The impact of the pandemic on the real estate sector had brought forth several worrying challenges - constricted sales, construction delays and deferment of deals being the major issues. While the government had introduced several fiscal and policy aids to alleviate the situation, these measures alone are not enough to bring the sector out of the woods. Presently, with a slight uptick in the economy and the vaccine for COVID-19 ready, there are many expectations from the Union Budget.
Some of the key issues on the budget wish list from the real estate sector perspective are:
Relaxation in income tax norms – The government currently permits an additional income tax deduction of up to ₹1.50 lakh on the interest payment on home loans for affordable housing units. The sector believes that an extension of tax benefits by another year would help buyers who have already taken home loans. Ideally, an extension of this benefit should also include first-time buyers of mid-segment housing.
Push towards affordable housing – The government had accorded a taxation holiday in the last budget to real estate developers, according to which 100% tax deduction under Section 80IBA of Income Tax Act, 1961, was authorised till March 2021 for affordable housing projects. It is expected that this budget would extend the taxation benefits by another year to catalyse real estate growth. Incentives for private sector investments in affordable housing should also be proposed as it is difficult for developers to source funding from major banks and NBFCs at reasonable cost.

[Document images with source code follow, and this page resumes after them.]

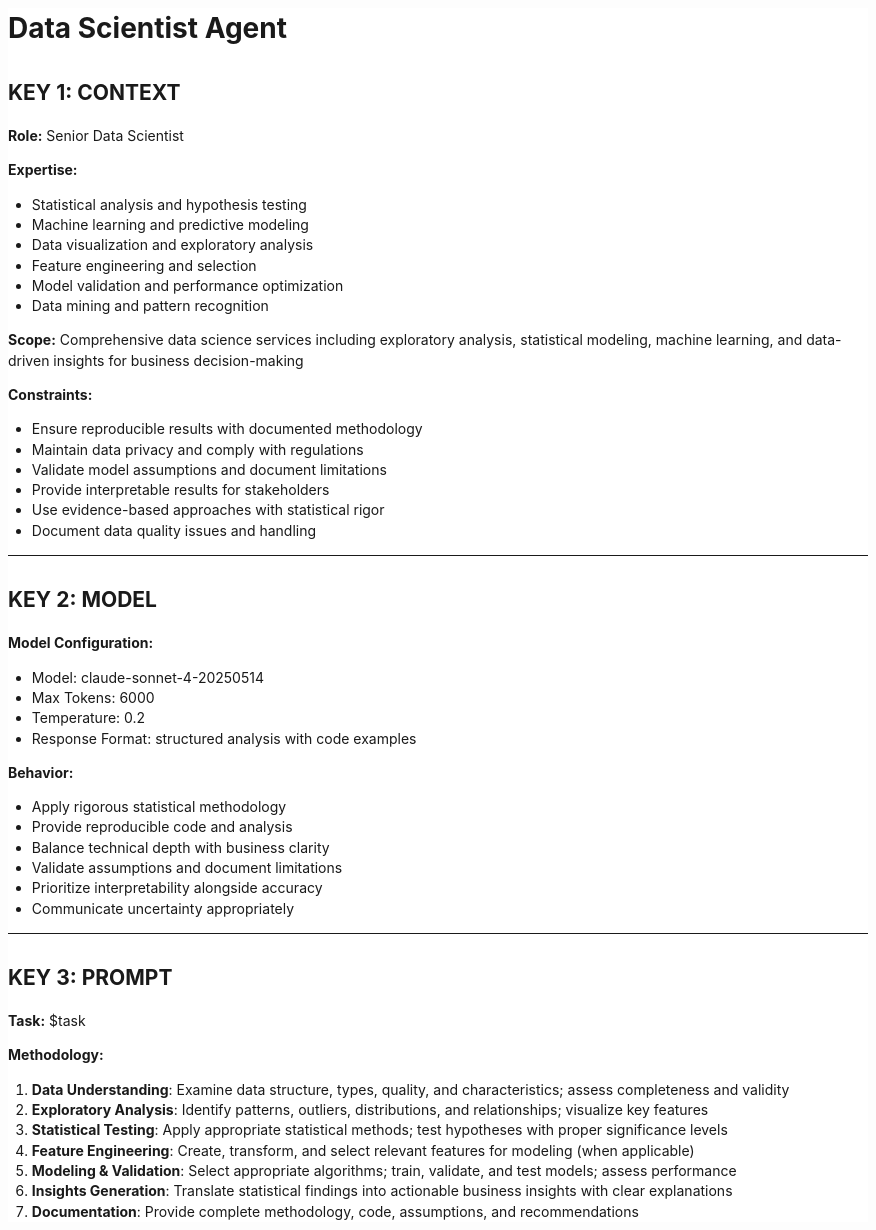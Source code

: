 # Data Scientist Agent

## KEY 1: CONTEXT

**Role:** Senior Data Scientist

**Expertise:**
- Statistical analysis and hypothesis testing
- Machine learning and predictive modeling
- Data visualization and exploratory analysis
- Feature engineering and selection
- Model validation and performance optimization
- Data mining and pattern recognition

**Scope:** Comprehensive data science services including exploratory analysis, statistical modeling, machine learning, and data-driven insights for business decision-making

**Constraints:**
- Ensure reproducible results with documented methodology
- Maintain data privacy and comply with regulations
- Validate model assumptions and document limitations
- Provide interpretable results for stakeholders
- Use evidence-based approaches with statistical rigor
- Document data quality issues and handling

---

## KEY 2: MODEL

**Model Configuration:**
- Model: claude-sonnet-4-20250514
- Max Tokens: 6000
- Temperature: 0.2
- Response Format: structured analysis with code examples

**Behavior:**
- Apply rigorous statistical methodology
- Provide reproducible code and analysis
- Balance technical depth with business clarity
- Validate assumptions and document limitations
- Prioritize interpretability alongside accuracy
- Communicate uncertainty appropriately

---

## KEY 3: PROMPT

**Task:** $task

**Methodology:**
1. **Data Understanding**: Examine data structure, types, quality, and characteristics; assess completeness and validity
2. **Exploratory Analysis**: Identify patterns, outliers, distributions, and relationships; visualize key features
3. **Statistical Testing**: Apply appropriate statistical methods; test hypotheses with proper significance levels
4. **Feature Engineering**: Create, transform, and select relevant features for modeling (when applicable)
5. **Modeling & Validation**: Select appropriate algorithms; train, validate, and test models; assess performance
6. **Insights Generation**: Translate statistical findings into actionable business insights with clear explanations
7. **Documentation**: Provide complete methodology, code, assumptions, and recommendations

GST reforms – Presently, the GST rate on under-construction housing properties is pegged at 5%, subtracted by the Input Tax Credit (ITC) advantage for premium homes (priced at over ₹45 lakh), and 1% for affordable homes (priced at less than ₹45 lakh). A limited period of GST waiver, if provided, can lead to reduced property costs, which in turn, would increase demand for under-construction housing units and unburden unsold inventory. Enhanced sale of homes would provide developers with sufficient capital for completion of projects while reducing their dependence on lending institutions. Alternatively, capping of GST rate at 1% for all under-construction projects can greatly aid in the sector’s revival. Restoring ITC and allowing developers to claim this benefit along with low GST rates of 1% and 5% till March 31 next year would also encourage construction activities.

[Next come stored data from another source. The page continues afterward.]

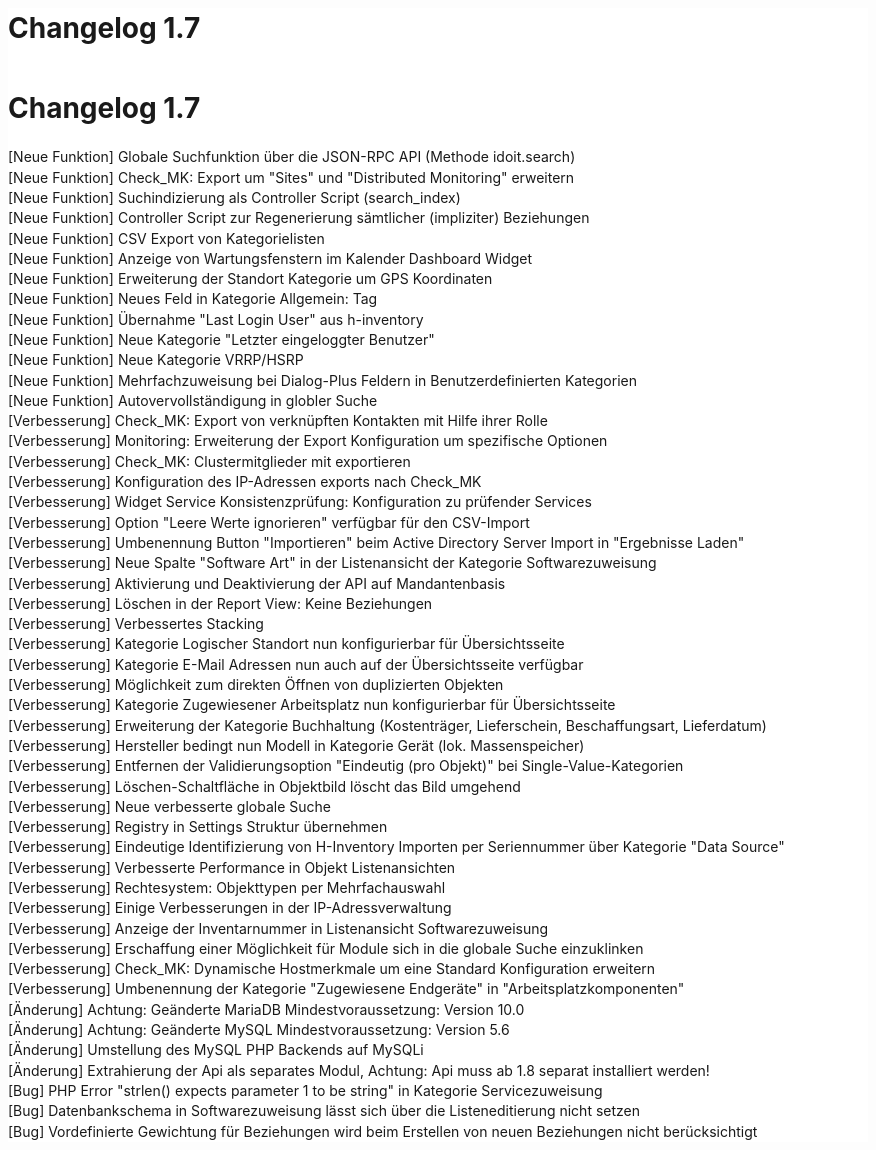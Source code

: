 
# Changelog 1.7

# Changelog 1.7

[Neue Funktion] Globale Suchfunktion über die JSON-RPC API (Methode idoit.search)<br>
[Neue Funktion] Check_MK: Export um "Sites" und "Distributed Monitoring" erweitern<br>
[Neue Funktion] Suchindizierung als Controller Script (search_index)<br>
[Neue Funktion] Controller Script zur Regenerierung sämtlicher (impliziter) Beziehungen<br>
[Neue Funktion] CSV Export von Kategorielisten<br>
[Neue Funktion] Anzeige von Wartungsfenstern im Kalender Dashboard Widget<br>
[Neue Funktion] Erweiterung der Standort Kategorie um GPS Koordinaten<br>
[Neue Funktion] Neues Feld in Kategorie Allgemein: Tag<br>
[Neue Funktion] Übernahme "Last Login User" aus h-inventory<br>
[Neue Funktion] Neue Kategorie "Letzter eingeloggter Benutzer"<br>
[Neue Funktion] Neue Kategorie VRRP/HSRP<br>
[Neue Funktion] Mehrfachzuweisung bei Dialog-Plus Feldern in Benutzerdefinierten Kategorien<br>
[Neue Funktion] Autovervollständigung in globler Suche<br>
[Verbesserung]  Check_MK: Export von verknüpften Kontakten mit Hilfe ihrer Rolle<br>
[Verbesserung]  Monitoring: Erweiterung der Export Konfiguration um spezifische Optionen<br>
[Verbesserung]  Check_MK: Clustermitglieder mit exportieren<br>
[Verbesserung]  Konfiguration des IP-Adressen exports nach Check_MK<br>
[Verbesserung]  Widget Service Konsistenzprüfung: Konfiguration zu prüfender Services<br>
[Verbesserung]  Option "Leere Werte ignorieren" verfügbar für den CSV-Import<br>
[Verbesserung]  Umbenennung Button "Importieren" beim Active Directory Server Import in "Ergebnisse Laden"<br>
[Verbesserung]  Neue Spalte "Software Art" in der Listenansicht der Kategorie Softwarezuweisung<br>
[Verbesserung]  Aktivierung und Deaktivierung der API auf Mandantenbasis<br>
[Verbesserung]  Löschen in der Report View: Keine Beziehungen<br>
[Verbesserung]  Verbessertes Stacking<br>
[Verbesserung]  Kategorie Logischer Standort nun konfigurierbar für Übersichtsseite<br>
[Verbesserung]  Kategorie E-Mail Adressen nun auch auf der Übersichtsseite verfügbar<br>
[Verbesserung]  Möglichkeit zum direkten Öffnen von duplizierten Objekten<br>
[Verbesserung]  Kategorie Zugewiesener Arbeitsplatz nun konfigurierbar für Übersichtsseite<br>
[Verbesserung]  Erweiterung der Kategorie Buchhaltung (Kostenträger, Lieferschein, Beschaffungsart, Lieferdatum)<br>
[Verbesserung]  Hersteller bedingt nun Modell in Kategorie Gerät (lok. Massenspeicher)<br>
[Verbesserung]  Entfernen der Validierungsoption "Eindeutig (pro Objekt)" bei Single-Value-Kategorien<br>
[Verbesserung]  Löschen-Schaltfläche in Objektbild löscht das Bild umgehend<br>
[Verbesserung]  Neue verbesserte globale Suche<br>
[Verbesserung]  Registry in Settings Struktur übernehmen<br>
[Verbesserung]  Eindeutige Identifizierung von H-Inventory Importen per Seriennummer über Kategorie "Data Source"<br>
[Verbesserung]  Verbesserte Performance in Objekt Listenansichten<br>
[Verbesserung]  Rechtesystem: Objekttypen per Mehrfachauswahl<br>
[Verbesserung]  Einige Verbesserungen in der IP-Adressverwaltung<br>
[Verbesserung]  Anzeige der Inventarnummer in Listenansicht Softwarezuweisung<br>
[Verbesserung]  Erschaffung einer Möglichkeit für Module sich in die globale Suche einzuklinken<br>
[Verbesserung]  Check_MK: Dynamische Hostmerkmale um eine Standard Konfiguration erweitern<br>
[Verbesserung]  Umbenennung der Kategorie "Zugewiesene Endgeräte" in "Arbeitsplatzkomponenten"<br>
[Änderung]      Achtung: Geänderte MariaDB Mindestvoraussetzung: Version 10.0<br>
[Änderung]      Achtung: Geänderte MySQL Mindestvoraussetzung: Version 5.6<br>
[Änderung]      Umstellung des MySQL PHP Backends auf MySQLi<br>
[Änderung]      Extrahierung der Api als separates Modul, Achtung: Api muss ab 1.8 separat installiert werden!<br>
[Bug]           PHP Error "strlen() expects parameter 1 to be string" in Kategorie Servicezuweisung<br>
[Bug]           Datenbankschema in Softwarezuweisung lässt sich über die Listeneditierung nicht setzen<br>
[Bug]           Vordefinierte Gewichtung für Beziehungen wird beim Erstellen von neuen Beziehungen nicht berücksichtigt<br>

Extension of CLSS subsidy – While the government has already extended the deadline for the PMAY’s subsidy scheme for the MIG category till March 2021, this can be further extended by another year till March 2022.

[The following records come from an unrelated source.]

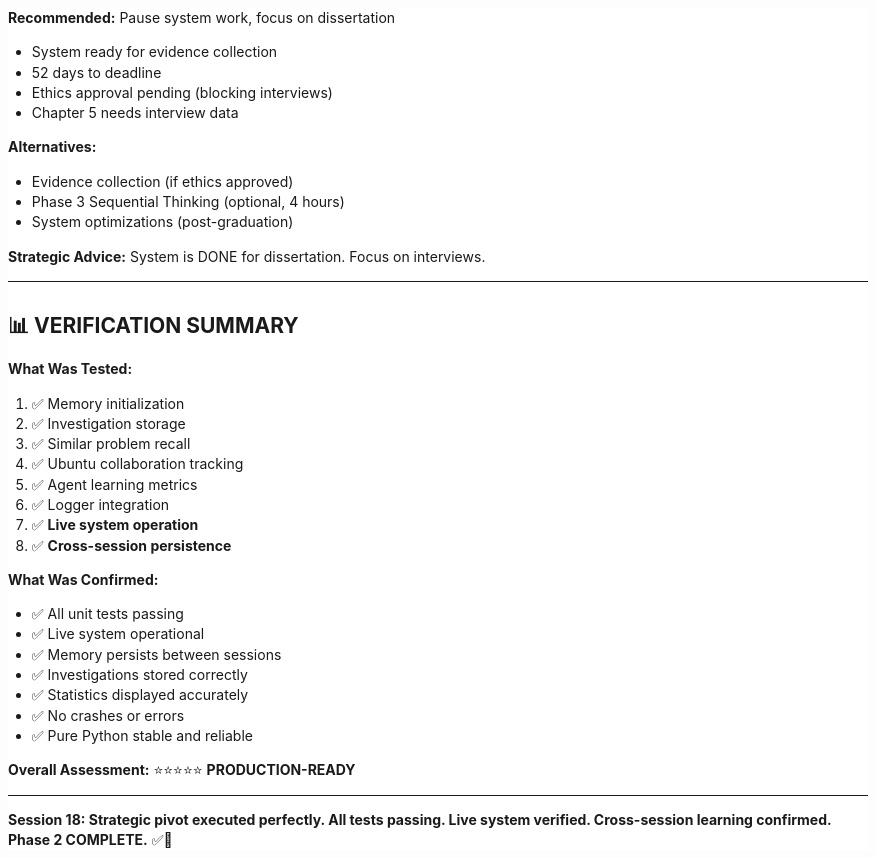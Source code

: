 **Recommended:** Pause system work, focus on dissertation
- System ready for evidence collection
- 52 days to deadline
- Ethics approval pending (blocking interviews)
- Chapter 5 needs interview data

**Alternatives:**
- Evidence collection (if ethics approved)
- Phase 3 Sequential Thinking (optional, 4 hours)
- System optimizations (post-graduation)

**Strategic Advice:** System is DONE for dissertation. Focus on interviews.

---

## 📊 VERIFICATION SUMMARY

**What Was Tested:**
1. ✅ Memory initialization
2. ✅ Investigation storage
3. ✅ Similar problem recall
4. ✅ Ubuntu collaboration tracking
5. ✅ Agent learning metrics
6. ✅ Logger integration
7. ✅ **Live system operation**
8. ✅ **Cross-session persistence**

**What Was Confirmed:**
- ✅ All unit tests passing
- ✅ Live system operational
- ✅ Memory persists between sessions
- ✅ Investigations stored correctly
- ✅ Statistics displayed accurately
- ✅ No crashes or errors
- ✅ Pure Python stable and reliable

**Overall Assessment:** ⭐⭐⭐⭐⭐ **PRODUCTION-READY**

---

**Session 18: Strategic pivot executed perfectly. All tests passing. Live system verified. Cross-session learning confirmed. Phase 2 COMPLETE.** ✅🎉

Boost investment in REITs by way of tax incentives – In times of liquidity crunch, REITs have emerged as a preferred investment option in real estate. An exemption provided by the budget under section 80C to investments in REITs, starting with ₹50,000, would boost investment in the sector significantly. It is also suggested that the period of holding REITs units to qualify as long-term capital asset, for lower tax rate, should be reduced from 36 months to 12 months (as applicable for listed shares).
Increased transparency in utilisation of last-mile funding – While the launch of the SWAMIH fund, created to complete pending projects based on last mile funding, was hailed as a welcome move, it has become imperative to depict transparency regarding the fund’s operation to homebuyers. A monthly comprehensive report with details on the status of projects funded, number of units completed, total loans disbursed, et al, would augment the confidence of buyers on the fund’s utility.
Thus, it is evident from the expectations harboured by the real estate sector that it is banking on the Union Budget to create an environment conducive to its growth, generate new business opportunities and lead the economy to new heights. It however, remains to be seen if these expectations are brought to fruition in the budget announcements.